» PROMPT: Go through the data below and copy each line where the word "Connection" occurs.

☆ ☆ ☆ ☆

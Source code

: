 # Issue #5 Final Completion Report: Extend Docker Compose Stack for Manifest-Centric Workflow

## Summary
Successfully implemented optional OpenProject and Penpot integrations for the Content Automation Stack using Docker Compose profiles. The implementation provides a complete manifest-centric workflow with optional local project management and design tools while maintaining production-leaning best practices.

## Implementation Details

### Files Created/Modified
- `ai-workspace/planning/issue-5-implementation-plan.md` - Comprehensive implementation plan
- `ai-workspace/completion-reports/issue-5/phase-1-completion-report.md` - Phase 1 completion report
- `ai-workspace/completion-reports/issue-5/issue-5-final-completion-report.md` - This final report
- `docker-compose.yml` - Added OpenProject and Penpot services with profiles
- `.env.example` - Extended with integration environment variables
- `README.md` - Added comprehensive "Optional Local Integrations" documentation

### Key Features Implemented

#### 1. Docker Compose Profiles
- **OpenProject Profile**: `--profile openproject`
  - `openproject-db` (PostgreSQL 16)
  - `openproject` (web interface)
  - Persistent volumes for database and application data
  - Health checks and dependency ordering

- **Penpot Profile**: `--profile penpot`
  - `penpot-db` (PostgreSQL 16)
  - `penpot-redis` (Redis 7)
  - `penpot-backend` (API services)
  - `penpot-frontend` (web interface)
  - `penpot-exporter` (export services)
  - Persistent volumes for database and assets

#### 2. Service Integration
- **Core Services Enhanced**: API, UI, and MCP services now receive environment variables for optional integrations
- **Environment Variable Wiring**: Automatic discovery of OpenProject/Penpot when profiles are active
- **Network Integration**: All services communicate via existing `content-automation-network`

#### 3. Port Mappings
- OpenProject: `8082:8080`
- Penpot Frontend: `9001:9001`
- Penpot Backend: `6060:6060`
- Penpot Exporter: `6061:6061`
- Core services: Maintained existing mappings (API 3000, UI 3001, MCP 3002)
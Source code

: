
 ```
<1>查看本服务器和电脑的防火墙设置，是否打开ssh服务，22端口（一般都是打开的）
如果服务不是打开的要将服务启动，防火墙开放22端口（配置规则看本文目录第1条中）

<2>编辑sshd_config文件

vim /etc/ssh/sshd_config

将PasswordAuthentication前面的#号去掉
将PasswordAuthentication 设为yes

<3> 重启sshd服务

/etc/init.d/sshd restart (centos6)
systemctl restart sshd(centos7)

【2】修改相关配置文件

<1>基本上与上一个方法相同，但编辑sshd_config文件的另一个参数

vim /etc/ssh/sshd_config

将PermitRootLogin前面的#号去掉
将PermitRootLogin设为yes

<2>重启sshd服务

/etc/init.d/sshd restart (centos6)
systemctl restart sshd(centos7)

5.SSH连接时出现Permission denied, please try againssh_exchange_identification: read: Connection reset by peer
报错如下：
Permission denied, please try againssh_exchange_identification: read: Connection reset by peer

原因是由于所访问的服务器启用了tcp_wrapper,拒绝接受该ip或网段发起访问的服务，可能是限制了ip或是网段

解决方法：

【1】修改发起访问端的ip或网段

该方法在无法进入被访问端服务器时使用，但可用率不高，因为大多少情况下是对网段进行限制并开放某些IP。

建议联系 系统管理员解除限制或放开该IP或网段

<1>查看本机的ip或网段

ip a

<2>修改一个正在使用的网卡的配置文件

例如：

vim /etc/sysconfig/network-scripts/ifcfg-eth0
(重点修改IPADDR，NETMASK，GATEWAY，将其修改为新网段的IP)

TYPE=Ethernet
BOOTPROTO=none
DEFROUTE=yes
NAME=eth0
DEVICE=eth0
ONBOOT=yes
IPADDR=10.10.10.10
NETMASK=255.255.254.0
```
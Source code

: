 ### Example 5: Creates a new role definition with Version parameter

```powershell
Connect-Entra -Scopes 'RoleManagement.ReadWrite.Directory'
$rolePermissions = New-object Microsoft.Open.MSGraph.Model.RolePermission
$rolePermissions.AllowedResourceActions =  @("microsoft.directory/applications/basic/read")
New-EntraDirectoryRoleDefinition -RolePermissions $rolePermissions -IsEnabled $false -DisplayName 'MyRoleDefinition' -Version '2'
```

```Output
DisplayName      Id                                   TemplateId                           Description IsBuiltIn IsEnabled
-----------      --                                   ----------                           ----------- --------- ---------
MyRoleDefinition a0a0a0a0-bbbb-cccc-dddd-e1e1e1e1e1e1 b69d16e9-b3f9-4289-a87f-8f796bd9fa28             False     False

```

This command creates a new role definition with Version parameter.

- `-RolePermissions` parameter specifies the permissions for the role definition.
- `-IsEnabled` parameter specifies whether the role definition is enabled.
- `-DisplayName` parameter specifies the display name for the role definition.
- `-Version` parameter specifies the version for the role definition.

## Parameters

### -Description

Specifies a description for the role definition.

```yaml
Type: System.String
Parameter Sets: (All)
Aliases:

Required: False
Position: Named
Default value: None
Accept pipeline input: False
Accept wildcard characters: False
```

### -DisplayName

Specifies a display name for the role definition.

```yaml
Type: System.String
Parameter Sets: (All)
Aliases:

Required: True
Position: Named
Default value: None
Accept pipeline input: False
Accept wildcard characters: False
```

☆ ☆ ☆ ☆

» RESPONSE BOX:
5.SSH连接时出现Permission denied, please try againssh_exchange_identification: read: Connection reset by peer
Permission denied, please try againssh_exchange_identification: read: Connection reset by peer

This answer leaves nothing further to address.